▶ _REQUIRED ACTION_: Report each line of the records below that uses the word "modify".

(Dataset excerpts)
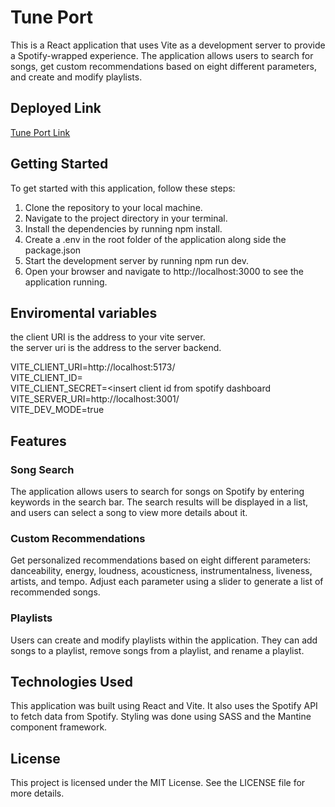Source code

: # Tune Port

This is a React application that uses Vite as a development server to provide a Spotify-wrapped experience. The application allows users to search for songs, get custom recommendations based on eight different parameters, and create and modify playlists.

## Deployed Link

[Tune Port Link](https://tune-port.netlify.app/)

## Getting Started

To get started with this application, follow these steps:

1. Clone the repository to your local machine.
2. Navigate to the project directory in your terminal.
3. Install the dependencies by running npm install.
4. Create a .env in the root folder of the application along side the package.json
5. Start the development server by running npm run dev.
6. Open your browser and navigate to http://localhost:3000 to see the application running.

## Enviromental variables

the client URI is the address to your vite server.  
the server uri is the address to the server backend.

VITE_CLIENT_URI=http://localhost:5173/  
VITE_CLIENT_ID=<insert client id from spotify dashboard>  
VITE_CLIENT_SECRET=<insert client id from spotify dashboard  
VITE_SERVER_URI=http://localhost:3001/  
VITE_DEV_MODE=true

## Features

### Song Search

The application allows users to search for songs on Spotify by entering keywords in the search bar. The search results will be displayed in a list, and users can select a song to view more details about it.

### Custom Recommendations

Get personalized recommendations based on eight different parameters: danceability, energy, loudness, acousticness, instrumentalness, liveness, artists, and tempo. Adjust each parameter using a slider to generate a list of recommended songs.

### Playlists

Users can create and modify playlists within the application. They can add songs to a playlist, remove songs from a playlist, and rename a playlist.

## Technologies Used

This application was built using React and Vite. It also uses the Spotify API to fetch data from Spotify. Styling was done using SASS and the Mantine component framework.

## License

This project is licensed under the MIT License. See the LICENSE file for more details.

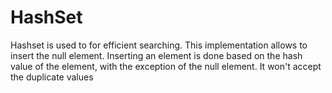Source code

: # HashSet

Hashset is used to for efficient searching. This implementation allows to insert the null element. Inserting an element is done based on the hash value of the element, with the exception of the null element. It won't accept the duplicate values

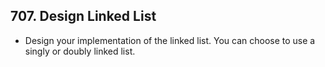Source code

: ## 707. Design Linked List

-   Design your implementation of the linked list. You can choose to use a singly or doubly linked list.
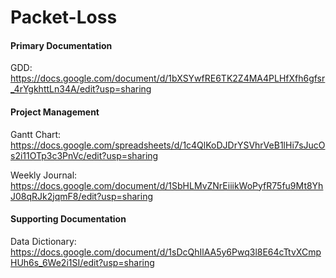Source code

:  # Packet-Loss

#### Primary Documentation
 
 GDD: https://docs.google.com/document/d/1bXSYwfRE6TK2Z4MA4PLHfXfh6gfsr_4rYgkhttLn34A/edit?usp=sharing
 

#### Project Management
 
 Gantt Chart: https://docs.google.com/spreadsheets/d/1c4QlKoDJDrYSVhrVeB1lHi7sJucOs2i11OTp3c3PnVc/edit?usp=sharing
 
 Weekly Journal: https://docs.google.com/document/d/1SbHLMvZNrEiiikWoPyfR75fu9Mt8YhJ08qRJk2jqmF8/edit?usp=sharing
 

#### Supporting Documentation
 
 Data Dictionary: https://docs.google.com/document/d/1sDcQhIlAA5y6Pwq3l8E64cTtvXCmpHUh6s_6We2i1SI/edit?usp=sharing
 
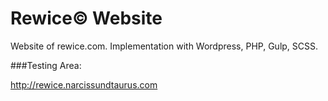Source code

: # Rewice© Website

Website of rewice.com. Implementation with Wordpress, PHP, Gulp, SCSS.

###Testing Area:

http://rewice.narcissundtaurus.com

▶ _COMPLETED EXERCISE_:
This is a React application that uses Vite as a development server to provide a Spotify-wrapped experience. The application allows users to search for songs, get custom recommendations based on eight different parameters, and create and modify playlists.
Users can create and modify playlists within the application. They can add songs to a playlist, remove songs from a playlist, and rename a playlist.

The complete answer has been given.